Your reply should be an exact copy of the lines from the one that holds "البته، در این" to the end of the data below.

+++

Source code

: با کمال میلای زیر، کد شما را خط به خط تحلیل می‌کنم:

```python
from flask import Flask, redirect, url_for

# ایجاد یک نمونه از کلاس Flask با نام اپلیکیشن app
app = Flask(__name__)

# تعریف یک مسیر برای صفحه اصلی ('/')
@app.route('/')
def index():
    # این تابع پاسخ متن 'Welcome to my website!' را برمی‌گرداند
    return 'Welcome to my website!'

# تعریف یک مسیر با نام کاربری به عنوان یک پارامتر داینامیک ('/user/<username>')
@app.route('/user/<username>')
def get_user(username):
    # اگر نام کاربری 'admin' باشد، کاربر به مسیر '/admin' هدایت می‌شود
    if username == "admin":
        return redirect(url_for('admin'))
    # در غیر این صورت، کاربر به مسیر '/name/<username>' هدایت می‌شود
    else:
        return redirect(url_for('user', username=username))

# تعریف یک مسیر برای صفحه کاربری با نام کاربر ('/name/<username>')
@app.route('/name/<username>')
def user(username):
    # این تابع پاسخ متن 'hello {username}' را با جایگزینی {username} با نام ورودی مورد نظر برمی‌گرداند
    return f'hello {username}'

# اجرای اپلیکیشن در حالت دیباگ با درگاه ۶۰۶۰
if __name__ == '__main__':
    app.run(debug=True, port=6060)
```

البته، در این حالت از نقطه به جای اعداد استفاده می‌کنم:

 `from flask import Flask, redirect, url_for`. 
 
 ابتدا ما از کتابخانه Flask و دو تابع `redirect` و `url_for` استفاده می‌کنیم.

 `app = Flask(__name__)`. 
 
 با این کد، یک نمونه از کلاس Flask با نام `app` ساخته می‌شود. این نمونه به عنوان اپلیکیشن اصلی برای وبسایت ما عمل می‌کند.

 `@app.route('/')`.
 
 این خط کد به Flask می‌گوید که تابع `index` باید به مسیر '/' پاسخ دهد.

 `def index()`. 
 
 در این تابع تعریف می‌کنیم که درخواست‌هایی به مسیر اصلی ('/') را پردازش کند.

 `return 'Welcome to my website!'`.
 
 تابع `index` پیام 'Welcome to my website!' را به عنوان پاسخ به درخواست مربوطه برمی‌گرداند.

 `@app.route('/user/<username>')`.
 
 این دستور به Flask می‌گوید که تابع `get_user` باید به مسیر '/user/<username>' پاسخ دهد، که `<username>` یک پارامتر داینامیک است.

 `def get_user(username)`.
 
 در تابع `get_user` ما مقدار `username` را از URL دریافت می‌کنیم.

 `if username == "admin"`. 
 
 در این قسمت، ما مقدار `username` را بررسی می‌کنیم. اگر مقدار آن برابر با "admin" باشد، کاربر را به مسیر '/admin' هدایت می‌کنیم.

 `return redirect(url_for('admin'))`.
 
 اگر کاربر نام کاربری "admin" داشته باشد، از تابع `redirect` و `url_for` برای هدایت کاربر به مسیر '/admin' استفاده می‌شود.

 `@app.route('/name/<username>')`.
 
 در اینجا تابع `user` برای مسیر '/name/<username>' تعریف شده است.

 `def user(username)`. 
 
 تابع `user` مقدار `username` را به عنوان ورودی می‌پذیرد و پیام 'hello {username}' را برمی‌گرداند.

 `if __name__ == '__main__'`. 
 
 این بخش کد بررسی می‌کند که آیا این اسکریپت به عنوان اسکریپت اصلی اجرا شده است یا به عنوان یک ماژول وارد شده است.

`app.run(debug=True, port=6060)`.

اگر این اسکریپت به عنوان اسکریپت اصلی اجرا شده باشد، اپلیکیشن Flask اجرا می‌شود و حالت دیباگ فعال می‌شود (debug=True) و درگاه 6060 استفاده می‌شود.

+++

* **RESULT OF THE TASK**
البته، در این حالت از نقطه به جای اعداد استفاده می‌کنم:

 `from flask import Flask, redirect, url_for`. 
 
 ابتدا ما از کتابخانه Flask و دو تابع `redirect` و `url_for` استفاده می‌کنیم.

 `app = Flask(__name__)`. 
 
 با این کد، یک نمونه از کلاس Flask با نام `app` ساخته می‌شود. این نمونه به عنوان اپلیکیشن اصلی برای وبسایت ما عمل می‌کند.

 `@app.route('/')`.
 
 این خط کد به Flask می‌گوید که تابع `index` باید به مسیر '/' پاسخ دهد.

 `def index()`. 
 
 در این تابع تعریف می‌کنیم که درخواست‌هایی به مسیر اصلی ('/') را پردازش کند.

 `return 'Welcome to my website!'`.
 
 تابع `index` پیام 'Welcome to my website!' را به عنوان پاسخ به درخواست مربوطه برمی‌گرداند.

 `@app.route('/user/<username>')`.
 
 این دستور به Flask می‌گوید که تابع `get_user` باید به مسیر '/user/<username>' پاسخ دهد، که `<username>` یک پارامتر داینامیک است.

 `def get_user(username)`.
 
 در تابع `get_user` ما مقدار `username` را از URL دریافت می‌کنیم.

 `if username == "admin"`. 
 
 در این قسمت، ما مقدار `username` را بررسی می‌کنیم. اگر مقدار آن برابر با "admin" باشد، کاربر را به مسیر '/admin' هدایت می‌کنیم.

 `return redirect(url_for('admin'))`.
 
 اگر کاربر نام کاربری "admin" داشته باشد، از تابع `redirect` و `url_for` برای هدایت کاربر به مسیر '/admin' استفاده می‌شود.

 `@app.route('/name/<username>')`.
 
 در اینجا تابع `user` برای مسیر '/name/<username>' تعریف شده است.

 `def user(username)`. 
 
 تابع `user` مقدار `username` را به عنوان ورودی می‌پذیرد و پیام 'hello {username}' را برمی‌گرداند.

 `if __name__ == '__main__'`. 
 
 این بخش کد بررسی می‌کند که آیا این اسکریپت به عنوان اسکریپت اصلی اجرا شده است یا به عنوان یک ماژول وارد شده است.

`app.run(debug=True, port=6060)`.

اگر این اسکریپت به عنوان اسکریپت اصلی اجرا شده باشد، اپلیکیشن Flask اجرا می‌شود و حالت دیباگ فعال می‌شود (debug=True) و درگاه 6060 استفاده می‌شود.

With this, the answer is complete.